Kaplan Meier curves represents OS according to A) MYC protein expression, B) FOXP1 protein expression, C) presence of MYC and BCL2 expression, D) MYC translocation, E) BCL2 translocation, F) BCL2 protein expression.

https://doi.org/10.1371/journal.pone.0098169.g002

thumbnail
Table 4. Univariate analysis of the biologic factors predictive of survival in DLBCL.

https://doi.org/10.1371/journal.pone.0098169.t004

Univariate analysis indicated that BCL2 rearrangement was not significantly associated with OS (p = 0.25). BCL6 positive protein expression, but not FISH rearrangement, demonstrated a trend towards better OS than negative BCL6 cases (p = 0.08). Multivariate analysis using the Cox model which included MYC rearrangement, MYC expression, BCL2 expression, FOXP1 and IPI, indicated that elevated IPI score (HR = 2.25; 95%CI = 1.52–10.12;p = 0.020), and MYC expression (HR = 2.18; 95%CI = 1.10–4.31;p = 0.024) were independently associated with patient outcomes.

Consistent with the results of recent studies [30], [33], [38], [39], co-expression of MYC and BCL2 confers a worse outcome (Figure 2C) than isolated MYC or BCL2 expression (p = 0.001).

The cohort included cases of both primary and relapsed DLBCL; we therefore performed survival analysis for each group. The relapsed DLBCL group showed a five year OS rate of 36% versus 59% in primary DLBCL, but the number of patients in the relapsed group was too small (15 cases) for the analysis to be statistically significant.

Discussion

DLBCL represents a clinically and genetically heterogeneous group of tumors. Various morphologic, immunohistochemical, cytogenetic and molecular subgroups have been identified. Gene expression profiling studies have provided prognostically relevant information and indicate a major division determined by whether the DLBCL cell of origin is a germinal center B-cell (GCB)-like disease or an activated B-cell (ABC)-like disease. However, molecular classification is not feasible in routine clinical practice, and the predictive value of the immunohistochemically defined GC and non-GC phenotypes remains controversial. In this series, the GC/non-GC phenotype made according to Hans' algorithm had no prognostic impact, which is consistent with the majority of studies of R-CHOP patients [15], [40], [41].

Although no single genetic aberration typifies DLCBL, recurrent chromosomal translocations involving the BCL6, BCL2 and/or MYC genes occur in approximately 50% of DLBCL cases [38].
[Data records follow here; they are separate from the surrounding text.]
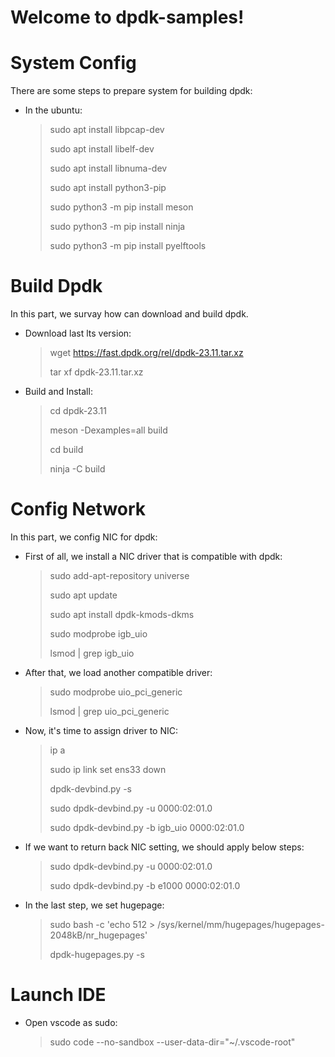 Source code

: # Welcome to dpdk-samples!


# System Config

There are some steps to prepare system for building dpdk:

- In the ubuntu:
	> sudo apt install libpcap-dev
	>
	> sudo apt install libelf-dev
	>
	> sudo apt install libnuma-dev
	>
	> sudo apt install python3-pip
	>
	> sudo python3 -m pip install meson
	>
	> sudo python3 -m pip install ninja
	>
	> sudo python3 -m pip install pyelftools

# Build Dpdk

In this part, we survay how can download and build dpdk.

- Download last lts version:
  
	> wget https://fast.dpdk.org/rel/dpdk-23.11.tar.xz
	>
	> tar xf dpdk-23.11.tar.xz 

- Build and Install:
  
	> cd dpdk-23.11
	>
	> meson -Dexamples=all build
	>
	> cd build
	>
	> ninja -C build

# Config Network

In this part, we config NIC for dpdk:

- First of all, we install a NIC driver that is compatible with dpdk:
	
	> sudo add-apt-repository universe
	>
	> sudo apt update
	>
	> sudo apt install dpdk-kmods-dkms
	>
	> sudo modprobe igb_uio
	>
	> lsmod | grep igb_uio

- After that, we load another compatible driver:

	> sudo modprobe uio_pci_generic
	>
	> lsmod | grep uio_pci_generic

- Now, it's time to assign driver to NIC:

	> ip a
	>
	> sudo ip link set ens33 down
	>
	> dpdk-devbind.py -s
	>
	> sudo dpdk-devbind.py -u 0000:02:01.0
	>
	> sudo dpdk-devbind.py -b igb_uio 0000:02:01.0
	>

- If we want to return back NIC setting, we should apply below steps:

	> sudo dpdk-devbind.py -u 0000:02:01.0
	>
	> sudo dpdk-devbind.py -b e1000 0000:02:01.0


- In the last step, we set hugepage:

	> sudo bash -c 'echo 512 > /sys/kernel/mm/hugepages/hugepages-2048kB/nr_hugepages'
	>
	> dpdk-hugepages.py -s


# Launch IDE

- Open vscode as sudo:
  
	> sudo code --no-sandbox --user-data-dir="~/.vscode-root"
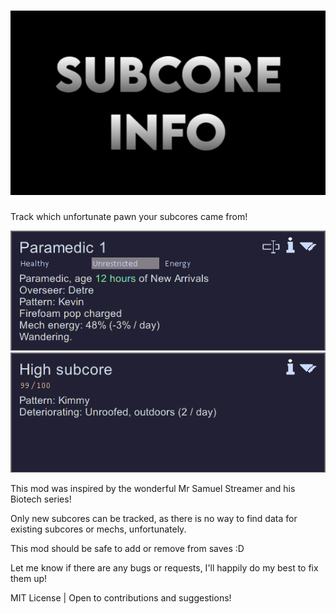 # ![SubcoreInfo](./About/Preview.png)

Track which unfortunate pawn your subcores came from!

![Mech Pattern](./Images/MechPattern.png)
![Subcore Pattern](./Images/SubcorePattern.png)

This mod was inspired by the wonderful Mr Samuel Streamer and his Biotech series!

Only new subcores can be tracked, as there is no way to find data for existing subcores or mechs, unfortunately.

This mod should be safe to add or remove from saves :D

Let me know if there are any bugs or requests, I'll happily do my best to fix them up!

MIT License | Open to contributions and suggestions!
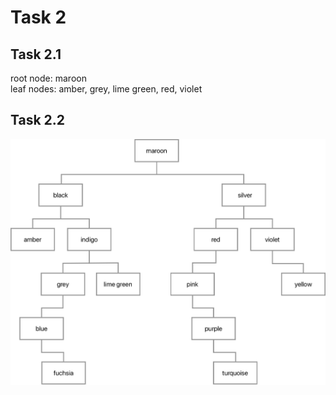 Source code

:# Task 2
## Task 2.1
root node: maroon  
leaf nodes: amber, grey, lime green, red, violet

## Task 2.2
![task 2.2 binary tree](Binary%20tree%20task%202.png)
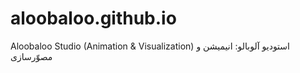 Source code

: # aloobaloo.github.io
Aloobaloo Studio (Animation &amp; Visualization) استودیو آلوبالو: انیمیشن و مصوّرسازی
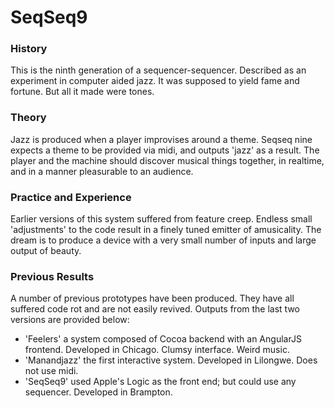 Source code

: SeqSeq9
=======

### History
This is the ninth generation of a sequencer-sequencer. Described as an experiment in computer aided jazz. It was supposed to yield fame and fortune. But all it made were tones.

### Theory
Jazz is produced when a player improvises around a theme. Seqseq nine expects a theme to be provided via midi, and outputs 'jazz' as a result. The player and the machine should discover musical things together, in realtime, and in a manner pleasurable to an audience.

### Practice and Experience
Earlier versions of this system suffered from feature creep. Endless small 'adjustments' to the code result in a finely tuned emitter of amusicality. The dream is to produce a device with a very small number of inputs and large output of beauty. 

### Previous Results
A number of previous prototypes have been produced. They have all suffered code rot and are not easily revived. Outputs from the last two versions are provided below:

- 'Feelers' a system composed of Cocoa backend with an AngularJS frontend. Developed in Chicago. Clumsy interface. Weird music.
- 'Manandjazz' the first interactive system. Developed in Lilongwe. Does not use midi.
- 'SeqSeq9' used Apple's Logic as the front end; but could use any sequencer. Developed in Brampton.
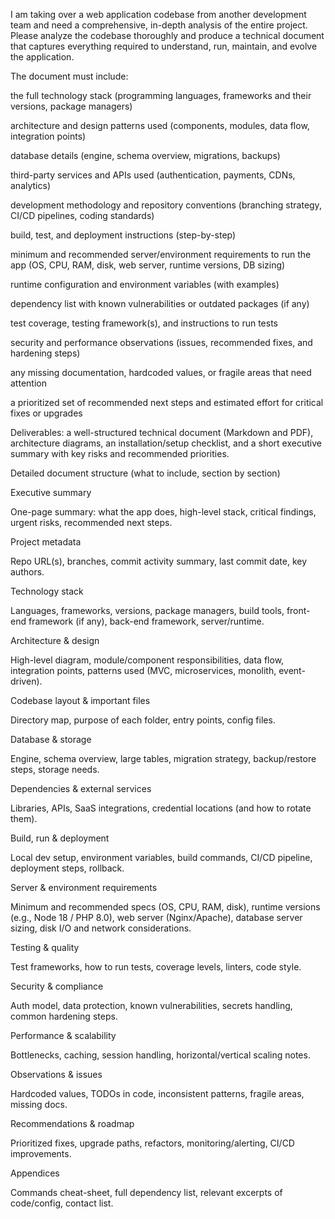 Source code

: I am taking over a web application codebase from another development team and need a comprehensive, in-depth analysis of the entire project. Please analyze the codebase thoroughly and produce a technical document that captures everything required to understand, run, maintain, and evolve the application.

The document must include:

the full technology stack (programming languages, frameworks and their versions, package managers)

architecture and design patterns used (components, modules, data flow, integration points)

database details (engine, schema overview, migrations, backups)

third-party services and APIs used (authentication, payments, CDNs, analytics)

development methodology and repository conventions (branching strategy, CI/CD pipelines, coding standards)

build, test, and deployment instructions (step-by-step)

minimum and recommended server/environment requirements to run the app (OS, CPU, RAM, disk, web server, runtime versions, DB sizing)

runtime configuration and environment variables (with examples)

dependency list with known vulnerabilities or outdated packages (if any)

test coverage, testing framework(s), and instructions to run tests

security and performance observations (issues, recommended fixes, and hardening steps)

any missing documentation, hardcoded values, or fragile areas that need attention

a prioritized set of recommended next steps and estimated effort for critical fixes or upgrades

Deliverables: a well-structured technical document (Markdown and PDF), architecture diagrams, an installation/setup checklist, and a short executive summary with key risks and recommended priorities.

Detailed document structure (what to include, section by section)

Executive summary

One-page summary: what the app does, high-level stack, critical findings, urgent risks, recommended next steps.

Project metadata

Repo URL(s), branches, commit activity summary, last commit date, key authors.

Technology stack

Languages, frameworks, versions, package managers, build tools, front-end framework (if any), back-end framework, server/runtime.

Architecture & design

High-level diagram, module/component responsibilities, data flow, integration points, patterns used (MVC, microservices, monolith, event-driven).

Codebase layout & important files

Directory map, purpose of each folder, entry points, config files.

Database & storage

Engine, schema overview, large tables, migration strategy, backup/restore steps, storage needs.

Dependencies & external services

Libraries, APIs, SaaS integrations, credential locations (and how to rotate them).

Build, run & deployment

Local dev setup, environment variables, build commands, CI/CD pipeline, deployment steps, rollback.

Server & environment requirements

Minimum and recommended specs (OS, CPU, RAM, disk), runtime versions (e.g., Node 18 / PHP 8.0), web server (Nginx/Apache), database server sizing, disk I/O and network considerations.

Testing & quality

Test frameworks, how to run tests, coverage levels, linters, code style.

Security & compliance

Auth model, data protection, known vulnerabilities, secrets handling, common hardening steps.

Performance & scalability

Bottlenecks, caching, session handling, horizontal/vertical scaling notes.

Observations & issues

Hardcoded values, TODOs in code, inconsistent patterns, fragile areas, missing docs.

Recommendations & roadmap

Prioritized fixes, upgrade paths, refactors, monitoring/alerting, CI/CD improvements.

Appendices

Commands cheat-sheet, full dependency list, relevant excerpts of code/config, contact list.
In our series, BCL6 rearrangements were detected in 29% of DLBCL cases, a result consistent with those reported by other groups [23], [38], [39]. BCL6 gene alteration (rearrangement and/or amplification) was significantly correlated with cell-of-origin: 62% of samples with BCL6 translocation were of a non-GCB subtype, as compared with 44% of samples without BCL6 gene translocation. According to other authors, no association has been observed between BCL6 rearrangement and either protein expression or extranodal localization [26], [40]. Consistent to other reports [27], we did not detect any influence of BCL6 rearrangement on prognosis in DLBCL patients. In contrast, BCL6 protein expression conferred a trend towards better outcomes (p = 0.08).
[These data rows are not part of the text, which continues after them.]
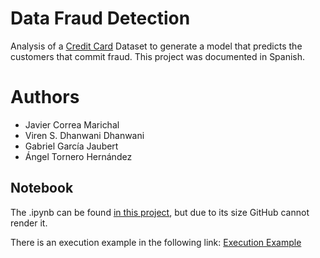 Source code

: # Data Fraud Detection
Analysis of a [Credit Card](https://www.kaggle.com/mlg-ulb/creditcardfraud) Dataset to generate a model that predicts the customers that commit fraud. This project was documented in Spanish.

# Authors
- Javier Correa Marichal
- Viren S. Dhanwani Dhanwani
- Gabriel García Jaubert
- Ángel Tornero Hernández

## Notebook
The .ipynb can be found [in this project](CreditCardFraudDetection.ipynb), but due to its size GitHub cannot render it.

There is an execution example in the following link: [Execution Example](https://colab.research.google.com/drive/1V5EH-O7SrOaLfnFZyF35aU_JYEtE1HK6?usp=sharing)
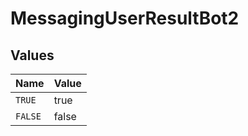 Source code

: # MessagingUserResultBot2


## Values

| Name    | Value   |
| ------- | ------- |
| `TRUE`  | true    |
| `FALSE` | false   | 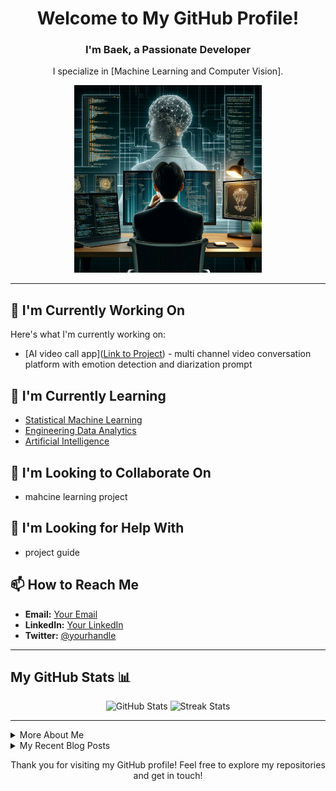 <!--- 🔭 I’m currently working on [AI video call project](https://github.com/Evolutioned-Organisation/Video-Call-AI-ANU)
- 🌱 I’m currently learning [Statistical Machine Learning](https://programsandcourses.anu.edu.au/2024/course/COMP8600),[Engineering Data Analytics
](https://programsandcourses.anu.edu.au/2024/course/ENGN8535),[Artificial Intelligence](https://programsandcourses.anu.edu.au/2024/course/COMP6320)
- 👯 I’m looking to collaborate on ...
- 🤔 I’m looking for help with ...
- 💬 Ask me about ...
- 📫 How to reach me: ...
- 😄 Pronouns: ...
- ⚡ Fun fact: ... -->

<div align="center">
  <h1>Welcome to My GitHub Profile! </h1>
  <h3>I'm Baek, a Passionate Developer</h3>
  <p>I specialize in [Machine Learning and Computer Vision].</p>
  <img src="profileimage.jpg" width="300">
</div>

<hr>

## 🔭 I'm Currently Working On
Here's what I'm currently working on:
- [AI video call app]([Link to Project](https://github.com/Evolutioned-Organisation/Video-Call-AI-ANU)) - multi channel video conversation platform with emotion detection and diarization prompt

## 🌱 I'm Currently Learning
- [Statistical Machine Learning](https://programsandcourses.anu.edu.au/2024/course/COMP8600)
- [Engineering Data Analytics](https://programsandcourses.anu.edu.au/2024/course/ENGN8535)
- [Artificial Intelligence](https://programsandcourses.anu.edu.au/2024/course/COMP6320)

## 👯 I'm Looking to Collaborate On
- mahcine learning project

## 🤔 I'm Looking for Help With
- project guide

## 📫 How to Reach Me
- **Email:** [Your Email](mailto:your.email@example.com)
- **LinkedIn:** [Your LinkedIn](https://linkedin.com/in/yourprofile)
- **Twitter:** [@yourhandle](https://twitter.com/yourhandle)

<hr>

## My GitHub Stats 📊
<div align="center">
  <img src="https://github-readme-stats.vercel.app/api?username=[BaekCheolKim]&show_icons=true&theme=tokyonight" alt="GitHub Stats">
  <img src="https://github-readme-streak-stats.herokuapp.com/?user=[BaekCheolKim]&theme=tokyonight" alt="Streak Stats">
</div>

<hr>

<details>
  <summary>More About Me</summary>
  <div align="center">
    <p>Here you can include more personal details, hobbies, or professional insights.</p>
  </div>
</details>

<details>
  <summary>My Recent Blog Posts</summary>
  <div align="center">
    <p>Links to your blog or recent articles you've written.</p>
  </div>
</details>

<div align="center">
  <p>Thank you for visiting my GitHub profile! Feel free to explore my repositories and get in touch!</p>
</div>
BCL2 overexpression is observed in approximately 60% of DLBCLs. Of these, only 15–20% showed translocation (14;18), indicating that other mechanisms also regulate the protein's expression [1], [19], [21], [41], [42]. In our series, BCL2 protein expression was significantly associated with translocation and/or amplification of 18q21 (p = 0.004). Consistent with Visco et al. [43], BCL2 overexpression had prognostic value only with respect to the GCB subtype, and not the ABC DLBCL subtype. No correlation has been found between BCL2 expression (using dual antibody techniques) and the cell-of-origin phenotype.
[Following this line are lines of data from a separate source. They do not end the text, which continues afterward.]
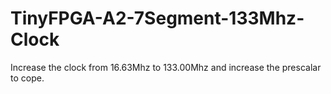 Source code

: # TinyFPGA-A2-7Segment-133Mhz-Clock

Increase the clock from 16.63Mhz to 133.00Mhz and increase the prescalar to cope.
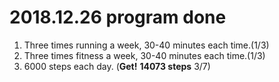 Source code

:# 2018.12.26 program done


 
1. Three times running a week, 30-40 minutes each time.(1/3)
2. Three times fitness a week, 30-40 minutes each time.(1/3)
3. 6000 steps each day. (**Get!** **14073 steps** 3/7)
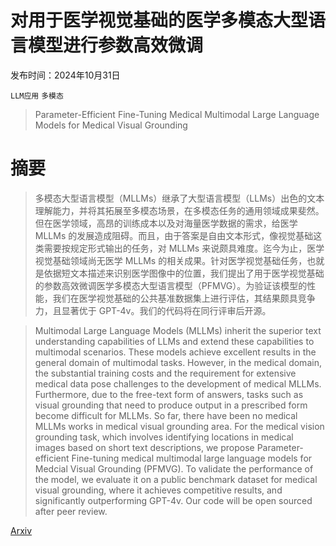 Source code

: # 对用于医学视觉基础的医学多模态大型语言模型进行参数高效微调

发布时间：2024年10月31日

`LLM应用` `多模态`

> Parameter-Efficient Fine-Tuning Medical Multimodal Large Language Models for Medical Visual Grounding

# 摘要

> 多模态大型语言模型（MLLMs）继承了大型语言模型（LLMs）出色的文本理解能力，并将其拓展至多模态场景，在多模态任务的通用领域成果斐然。但在医学领域，高昂的训练成本以及对海量医学数据的需求，给医学 MLLMs 的发展造成阻碍。而且，由于答案是自由文本形式，像视觉基础这类需要按规定形式输出的任务，对 MLLMs 来说颇具难度。迄今为止，医学视觉基础领域尚无医学 MLLMs 的相关成果。针对医学视觉基础任务，也就是依据短文本描述来识别医学图像中的位置，我们提出了用于医学视觉基础的参数高效微调医学多模态大型语言模型（PFMVG）。为验证该模型的性能，我们在医学视觉基础的公共基准数据集上进行评估，其结果颇具竞争力，且显著优于 GPT-4v。我们的代码将在同行评审后开源。

> Multimodal Large Language Models (MLLMs) inherit the superior text understanding capabilities of LLMs and extend these capabilities to multimodal scenarios. These models achieve excellent results in the general domain of multimodal tasks. However, in the medical domain, the substantial training costs and the requirement for extensive medical data pose challenges to the development of medical MLLMs. Furthermore, due to the free-text form of answers, tasks such as visual grounding that need to produce output in a prescribed form become difficult for MLLMs. So far, there have been no medical MLLMs works in medical visual grounding area. For the medical vision grounding task, which involves identifying locations in medical images based on short text descriptions, we propose Parameter-efficient Fine-tuning medical multimodal large language models for Medcial Visual Grounding (PFMVG). To validate the performance of the model, we evaluate it on a public benchmark dataset for medical visual grounding, where it achieves competitive results, and significantly outperforming GPT-4v. Our code will be open sourced after peer review.

[Arxiv](https://arxiv.org/abs/2410.23822)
MYC translocation is a defining feature of Burkitt lymphoma but is not specific, as it may also occur in other B-cell lymphomas. A small subgroup of DLBCL patients show genetic translocations involving MYC; these patients have poor prognosis [33], [44], [45].

In our series, MYC amplification was more frequent than translocation. Extra MYC signals were detected in 23 samples, 15 of which lacked any MYC rearrangement. MYC rearrangements were detected in 15 cases (15%), and MYC protein expression was detected in 29 of 100 (29%) cases. A good correlation was found between MYC protein expression and translocation (p<0.0001). These results are consistent with results reported by other studies using the same antibody. Thirteen cases showed MYC protein expression without translocation or gene amplification, suggesting that MYC expression in DLBCL is controlled not only by genetic events but also by other signaling pathways.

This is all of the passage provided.